As published in the Courier Mail today, Dan Rogers comments on how studies in to sentencing show the ‘lenient judge’ is a myth. Original article available here, with the body of the article below. 

SENTENCING occupies a significant space in public debate.

When a criminal court imposes punishment on an offender, the state exerts its authority upon a person who has broken the law.

Fortunately, corporal punishment no longer features in our land. However, every day in Queensland members of our community, from all walks of life, anxiously await sentencing by a criminal court.

The circumstances of the offence and the offender are infinitely varied. On a daily basis, judges and magistrates confront the enormous task of applying intellectual rigour and careful consideration to determine a sentence that is just and fair in the particular circumstances of each individual case.

The judiciary is assisted by a prosecutor (representing the state) and almost always in serious criminal cases, a defence lawyer (representing the individual).

Both roles are vitally important to ensure the process is fair. Last year, there were 236,233 cases finalised as sentences in Queensland’s criminal courts.

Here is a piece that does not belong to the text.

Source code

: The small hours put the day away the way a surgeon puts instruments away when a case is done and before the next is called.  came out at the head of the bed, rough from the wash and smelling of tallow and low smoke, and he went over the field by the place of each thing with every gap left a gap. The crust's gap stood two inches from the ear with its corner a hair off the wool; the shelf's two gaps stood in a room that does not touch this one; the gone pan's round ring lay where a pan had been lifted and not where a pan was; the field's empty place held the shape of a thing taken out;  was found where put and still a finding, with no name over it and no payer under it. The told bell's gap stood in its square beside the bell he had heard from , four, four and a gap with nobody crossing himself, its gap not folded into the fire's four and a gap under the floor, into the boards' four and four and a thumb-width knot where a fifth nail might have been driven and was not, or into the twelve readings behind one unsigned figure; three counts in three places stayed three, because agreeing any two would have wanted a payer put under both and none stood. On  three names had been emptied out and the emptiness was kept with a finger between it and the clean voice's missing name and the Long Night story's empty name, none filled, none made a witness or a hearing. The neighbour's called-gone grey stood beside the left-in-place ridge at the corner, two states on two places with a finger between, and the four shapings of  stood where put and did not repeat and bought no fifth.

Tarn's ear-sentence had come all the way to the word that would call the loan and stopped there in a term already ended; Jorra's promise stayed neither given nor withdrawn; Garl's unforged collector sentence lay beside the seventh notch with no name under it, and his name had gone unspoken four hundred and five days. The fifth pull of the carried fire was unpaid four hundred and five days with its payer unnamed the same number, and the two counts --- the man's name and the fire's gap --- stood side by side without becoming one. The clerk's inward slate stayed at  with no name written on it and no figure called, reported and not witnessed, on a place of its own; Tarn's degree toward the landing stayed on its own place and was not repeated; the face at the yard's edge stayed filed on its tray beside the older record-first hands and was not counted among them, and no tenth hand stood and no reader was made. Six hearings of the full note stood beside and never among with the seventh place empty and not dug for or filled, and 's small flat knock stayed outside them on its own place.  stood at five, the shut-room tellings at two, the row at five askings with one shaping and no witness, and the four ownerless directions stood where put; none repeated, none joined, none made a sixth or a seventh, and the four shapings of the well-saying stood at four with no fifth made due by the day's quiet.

In every case, both the prosecution and the defendant may appeal the sentence. The appeal process is a safeguard against a sentence outcome that is manifestly wrong; a penalty that shocks the public conscience.

Only a very small number of sentences are appealed each year. In the same period last year there were only 844 appeals, which represents just 0.4 per cent of finalised cases.

Of those, a much lesser number were successful.

The number of successful sentence appeals is so low because, by and large, the courts get it right.

The law is complex but Queensland’s criminal justice system operates to ensure that, in the vast majority of cases, a just and fair penalty is imposed.

As a community, we only get snippets of this complex process. That is because media reports (or perhaps our attention span) can only be so long.

Time and again, headlines suggest courts are too lenient or judges too soft. These claims encourage “law and order” politics, where unfair and ineffective sentencing policies result from a government’s desire to achieve popularity by appearing “tough on crime”.

When courts are criticised, judges are not allowed to respond or participate in public debate.

This protocol is an important safeguard of judicial independence. By taking on the duty of judicial office, judges forego their right to participate in public debate.

The reality, underpinned by credible research, is that judges and magistrates typically impose harsher sentences than members of the community with full knowledge of the facts.

Kate Warner, a law professor and now Governor of Tasmania, has led important sentencing research in this country.

Her work as the director of the Tasmanian Law Reform Institute asked real jurors, who had convicted a person in a real criminal trial, to deliver a sentence.

The research project was large: 987 jurors from 124 criminal trials from the County Court of Victoria in the period 2013 to 2015.

It followed a previous study conducted in Tasmania between 2007 and 2009 with 698 jurors.

The jurors in the study had the opportunity to know all of the circumstances of the offence and of the offender.

The study found that 62 per cent of jurors would have imposed a more lenient sentence than the sentence ultimately imposed by the court.

In child sex offending trials, there was a more even split between the sentences imposed by the jurors and the court.

Jurors were less likely to be more lenient in sentencing cases involving victims aged under 12 years.

However, jurors were more likely to be lenient in violent trials, with 71 per cent submitting softer sentences than judges.

This research challenges prevailing community perceptions that sentences are overly lenient and out of step with community expectations.

This research is also very helpful to governments who are asked to consider policy decisions that result in sending more people to prison and for longer.

Above all else, this research shows clearly the need to educate and inform the community around sentencing practices.

And this is one of the key tasks of the Queensland Sentencing Advisory Council, newly reinstated by the State Government.Dan Rogers is the Legal Director of Robertson O’Gorman Solicitors and a member of the Queensland Sentencing Advisory Council.